Theory of human achievement and motivation by David McClelland (1961)

Need theory, also known as three needs theory, is a motivational model and management tool proposed by psychologist David McClelland, which attempts to explain how the needs for achievement, affiliation, and power affect the actions of people. The model was developed in the 1960s, two decades after Maslow's hierarchy of needs was first proposed in the early 1940s. McClelland stated that every person has these three types of motivation regardless of age, sex, race, or culture. The type of motivation by which each individual is driven derives from their life experiences and the opinions of their culture. This need theory is often taught in classes concerning management or organizational behaviour.

==Need for achievement==

People who have a need for achievement prefer to work on tasks of moderate difficulty in which results are based on their efforts rather than on anything else to receive feedback on their work. Achievement based individuals tend to avoid both high-risk and low-risk situations.

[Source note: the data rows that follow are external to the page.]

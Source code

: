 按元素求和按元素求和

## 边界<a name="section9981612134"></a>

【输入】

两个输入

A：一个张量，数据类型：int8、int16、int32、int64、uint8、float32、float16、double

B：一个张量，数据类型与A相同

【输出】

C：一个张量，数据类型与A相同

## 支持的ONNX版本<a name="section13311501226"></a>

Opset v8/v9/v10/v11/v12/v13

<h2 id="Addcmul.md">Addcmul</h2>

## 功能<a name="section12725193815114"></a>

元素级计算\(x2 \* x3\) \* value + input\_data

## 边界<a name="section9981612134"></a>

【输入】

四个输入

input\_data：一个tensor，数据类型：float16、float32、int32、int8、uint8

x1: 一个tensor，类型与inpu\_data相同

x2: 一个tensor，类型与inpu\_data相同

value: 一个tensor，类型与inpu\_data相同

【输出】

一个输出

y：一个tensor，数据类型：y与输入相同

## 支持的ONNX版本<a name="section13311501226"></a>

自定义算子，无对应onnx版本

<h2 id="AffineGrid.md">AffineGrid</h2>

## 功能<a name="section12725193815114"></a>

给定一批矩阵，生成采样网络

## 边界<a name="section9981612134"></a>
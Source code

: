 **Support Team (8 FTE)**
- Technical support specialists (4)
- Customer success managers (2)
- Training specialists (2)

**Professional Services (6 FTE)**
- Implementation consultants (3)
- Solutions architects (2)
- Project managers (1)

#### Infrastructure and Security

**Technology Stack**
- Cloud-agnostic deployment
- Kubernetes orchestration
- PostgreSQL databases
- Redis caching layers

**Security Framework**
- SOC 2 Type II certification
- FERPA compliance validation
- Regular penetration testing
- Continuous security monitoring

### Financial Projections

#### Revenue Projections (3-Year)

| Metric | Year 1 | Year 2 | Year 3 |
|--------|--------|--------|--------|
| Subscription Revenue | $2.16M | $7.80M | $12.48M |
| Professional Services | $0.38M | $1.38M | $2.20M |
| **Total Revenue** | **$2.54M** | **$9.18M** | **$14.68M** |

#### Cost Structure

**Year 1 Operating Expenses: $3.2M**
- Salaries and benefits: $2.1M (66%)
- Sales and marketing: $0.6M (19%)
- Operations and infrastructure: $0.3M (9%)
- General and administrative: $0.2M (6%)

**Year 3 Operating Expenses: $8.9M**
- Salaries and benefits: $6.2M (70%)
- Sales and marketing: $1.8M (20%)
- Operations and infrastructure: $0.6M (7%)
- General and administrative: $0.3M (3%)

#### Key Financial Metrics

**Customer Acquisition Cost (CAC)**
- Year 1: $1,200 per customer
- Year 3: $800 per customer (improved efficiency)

Low-risk situations are seen as too easy to be valid and the high-risk situations are seen as based more on the luck of the situation rather than the achievements that individual made. This personality type is motivated by accomplishment in the workplace and an employment hierarchy with promotional positions.

==Need for affiliation==

People who have a need for affiliation prefer to spend time creating and maintaining social relationships, enjoy being a part of groups, and have a desire to feel loved and accepted. People in this group tend to adhere to the norms of the culture in that workplace and typically do not change the norms of the workplace for fear of rejection. This person favors collaboration over competition and does not like situations with high risk or high uncertainty. People who have a need for affiliation work well in areas based on social interactions like customer service or client interaction positions.

==Need for power==

People who have a need for power prefer to work and place a high value on discipline. The downside to this motivational type is that group goals can become zero-sum in nature, that is, for one person to win, another must lose. However, this can be positively applied to help accomplish group goals and to help others in the group feel competent about their work. A person motivated by this need enjoys status recognition, winning arguments, competition, and influencing others. With this motivational type comes a need for personal prestige, and a constant need for a better personal status.

==Effect==
McClelland's research showed that 86% of the population are dominant in one, two, or all three of these three types of motivation. His subsequent research, published in the 1977 Harvard Business Review article "Power is the Great Motivator", found that people in top management positions had a high need for power and a low need for affiliation. His research also found that people with a high need for achievement will do best when given projects where they can succeed through their own efforts. Although individuals with a strong need for achievement can be successful lower-level managers, they are usually weeded out before reaching top management positions. He also found that people with a high need for affiliation may not be good top managers but are generally happier, and can be highly successful, in non-leadership roles such as the foreign service.